**THE PROBLEM**. Only the lines from the beginning of the material below through the line with "Research & Planning Phase" should be retyped exactly, and pictures are to be skipped.

[Start of Attachment]

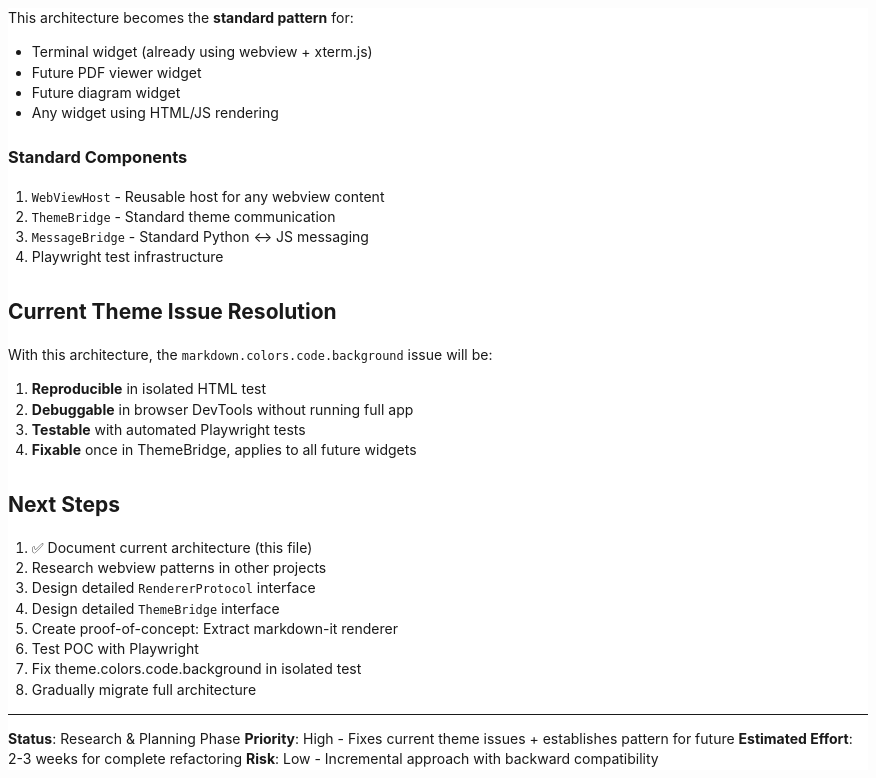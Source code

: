 This architecture becomes the **standard pattern** for:
- Terminal widget (already using webview + xterm.js)
- Future PDF viewer widget
- Future diagram widget
- Any widget using HTML/JS rendering

### Standard Components
1. `WebViewHost` - Reusable host for any webview content
2. `ThemeBridge` - Standard theme communication
3. `MessageBridge` - Standard Python ↔ JS messaging
4. Playwright test infrastructure

## Current Theme Issue Resolution

With this architecture, the `markdown.colors.code.background` issue will be:

1. **Reproducible** in isolated HTML test
2. **Debuggable** in browser DevTools without running full app
3. **Testable** with automated Playwright tests
4. **Fixable** once in ThemeBridge, applies to all future widgets

## Next Steps

1. ✅ Document current architecture (this file)
2. Research webview patterns in other projects
3. Design detailed `RendererProtocol` interface
4. Design detailed `ThemeBridge` interface
5. Create proof-of-concept: Extract markdown-it renderer
6. Test POC with Playwright
7. Fix theme.colors.code.background in isolated test
8. Gradually migrate full architecture

---

**Status**: Research & Planning Phase
**Priority**: High - Fixes current theme issues + establishes pattern for future
**Estimated Effort**: 2-3 weeks for complete refactoring
**Risk**: Low - Incremental approach with backward compatibility
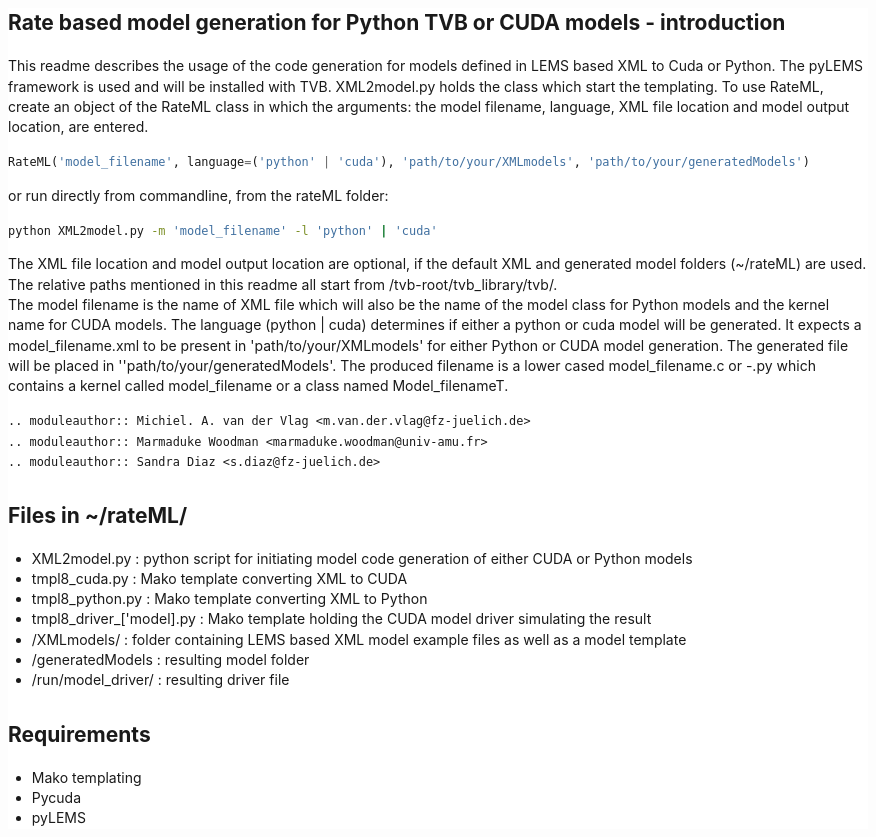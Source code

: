 ## Rate based model generation for Python TVB or CUDA models - introduction
This readme describes the usage of the code generation for models defined in LEMS based XML to Cuda or Python.
The pyLEMS framework is used and will be installed with TVB. 
XML2model.py holds the class which start the templating.
To use RateML, create an object of the RateML class in which the arguments: the model filename, language, 
XML file location and model output location, are entered.
```python
RateML('model_filename', language=('python' | 'cuda'), 'path/to/your/XMLmodels', 'path/to/your/generatedModels')
```
or run directly from commandline, from the rateML folder:
```bash
python XML2model.py -m 'model_filename' -l 'python' | 'cuda'
```

The XML file location and model output location are optional, if the default XML and generated model folders 
(~/rateML) are used. The relative paths mentioned in this readme all start from /tvb-root/tvb_library/tvb/.
\
The model filename is the name of XML file which will also be the name of the model class for Python models and 
the kernel name for CUDA models. The language (python | cuda) determines if either a python or cuda model 
will be generated. It expects a model_filename.xml to be present in 'path/to/your/XMLmodels' for either Python 
or CUDA model generation. The generated file will be placed in ''path/to/your/generatedModels'.
The produced filename is a lower cased model_filename.c or -.py which contains a kernel called model_filename or 
a class named Model_filenameT.

    .. moduleauthor:: Michiel. A. van der Vlag <m.van.der.vlag@fz-juelich.de>
    .. moduleauthor:: Marmaduke Woodman <marmaduke.woodman@univ-amu.fr>
    .. moduleauthor:: Sandra Diaz <s.diaz@fz-juelich.de>


## Files in ~/rateML/
* XML2model.py   		    : python script for initiating model code generation of either CUDA or Python models
* tmpl8_cuda.py 		    : Mako template converting XML to CUDA
* tmpl8_python.py 		    : Mako template converting XML to Python
* tmpl8_driver_['model].py  : Mako template holding the CUDA model driver simulating the result  
* /XMLmodels/               : folder containing LEMS based XML model example files as well as a model template
* /generatedModels          : resulting model folder
* /run/model_driver/        : resulting driver file

## Requirements
* Mako templating
* Pycuda
* pyLEMS
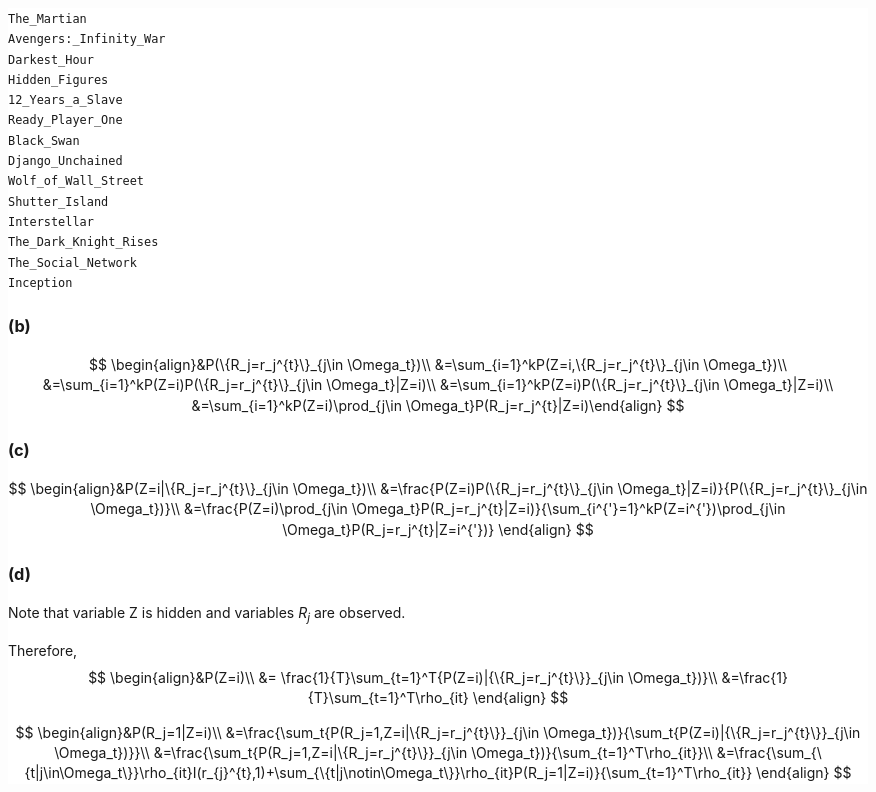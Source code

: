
 ```
The_Martian
Avengers:_Infinity_War
Darkest_Hour
Hidden_Figures
12_Years_a_Slave
Ready_Player_One
Black_Swan
Django_Unchained
Wolf_of_Wall_Street
Shutter_Island
Interstellar
The_Dark_Knight_Rises
The_Social_Network
Inception
```

### (b)

$$
\begin{align}&P(\{R_j=r_j^{t}\}_{j\in \Omega_t})\\
&=\sum_{i=1}^kP(Z=i,\{R_j=r_j^{t}\}_{j\in \Omega_t})\\
&=\sum_{i=1}^kP(Z=i)P(\{R_j=r_j^{t}\}_{j\in \Omega_t}|Z=i)\\
&=\sum_{i=1}^kP(Z=i)P(\{R_j=r_j^{t}\}_{j\in \Omega_t}|Z=i)\\
&=\sum_{i=1}^kP(Z=i)\prod_{j\in \Omega_t}P(R_j=r_j^{t}|Z=i)\end{align}
$$

### (c)

$$
\begin{align}&P(Z=i|\{R_j=r_j^{t}\}_{j\in \Omega_t})\\
&=\frac{P(Z=i)P(\{R_j=r_j^{t}\}_{j\in \Omega_t}|Z=i)}{P(\{R_j=r_j^{t}\}_{j\in \Omega_t})}\\
&=\frac{P(Z=i)\prod_{j\in \Omega_t}P(R_j=r_j^{t}|Z=i)}{\sum_{i^{'}=1}^kP(Z=i^{'})\prod_{j\in \Omega_t}P(R_j=r_j^{t}|Z=i^{'})}
\end{align}
$$

### (d)

Note that variable Z is hidden and variables $R_j$ are observed.

Therefore,
$$
\begin{align}&P(Z=i)\\
&= \frac{1}{T}\sum_{t=1}^T{P(Z=i)|{\{R_j=r_j^{t}\}}_{j\in \Omega_t})}\\
&=\frac{1}{T}\sum_{t=1}^T\rho_{it}
\end{align}
$$

$$
\begin{align}&P(R_j=1|Z=i)\\
&=\frac{\sum_t{P(R_j=1,Z=i|\{R_j=r_j^{t}\}}_{j\in \Omega_t})}{\sum_t{P(Z=i)|{\{R_j=r_j^{t}\}}_{j\in \Omega_t})}}\\
&=\frac{\sum_t{P(R_j=1,Z=i|\{R_j=r_j^{t}\}}_{j\in \Omega_t})}{\sum_{t=1}^T\rho_{it}}\\
&=\frac{\sum_{\{t|j\in\Omega_t\}}\rho_{it}I(r_{j}^{t},1)+\sum_{\{t|j\notin\Omega_t\}}\rho_{it}P(R_j=1|Z=i)}{\sum_{t=1}^T\rho_{it}}
\end{align}
$$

[End of Attachment]

**YOUR SOLUTION**.
Source code

: This architecture becomes the **standard pattern** for:
- Terminal widget (already using webview + xterm.js)
- Future PDF viewer widget
- Future diagram widget
- Any widget using HTML/JS rendering

### Standard Components
1. `WebViewHost` - Reusable host for any webview content
2. `ThemeBridge` - Standard theme communication
3. `MessageBridge` - Standard Python ↔ JS messaging
4. Playwright test infrastructure

## Current Theme Issue Resolution

With this architecture, the `markdown.colors.code.background` issue will be:

1. **Reproducible** in isolated HTML test
2. **Debuggable** in browser DevTools without running full app
3. **Testable** with automated Playwright tests
4. **Fixable** once in ThemeBridge, applies to all future widgets

## Next Steps

1. ✅ Document current architecture (this file)
2. Research webview patterns in other projects
3. Design detailed `RendererProtocol` interface
4. Design detailed `ThemeBridge` interface
5. Create proof-of-concept: Extract markdown-it renderer
6. Test POC with Playwright
7. Fix theme.colors.code.background in isolated test
8. Gradually migrate full architecture

---

**Status**: Research & Planning Phase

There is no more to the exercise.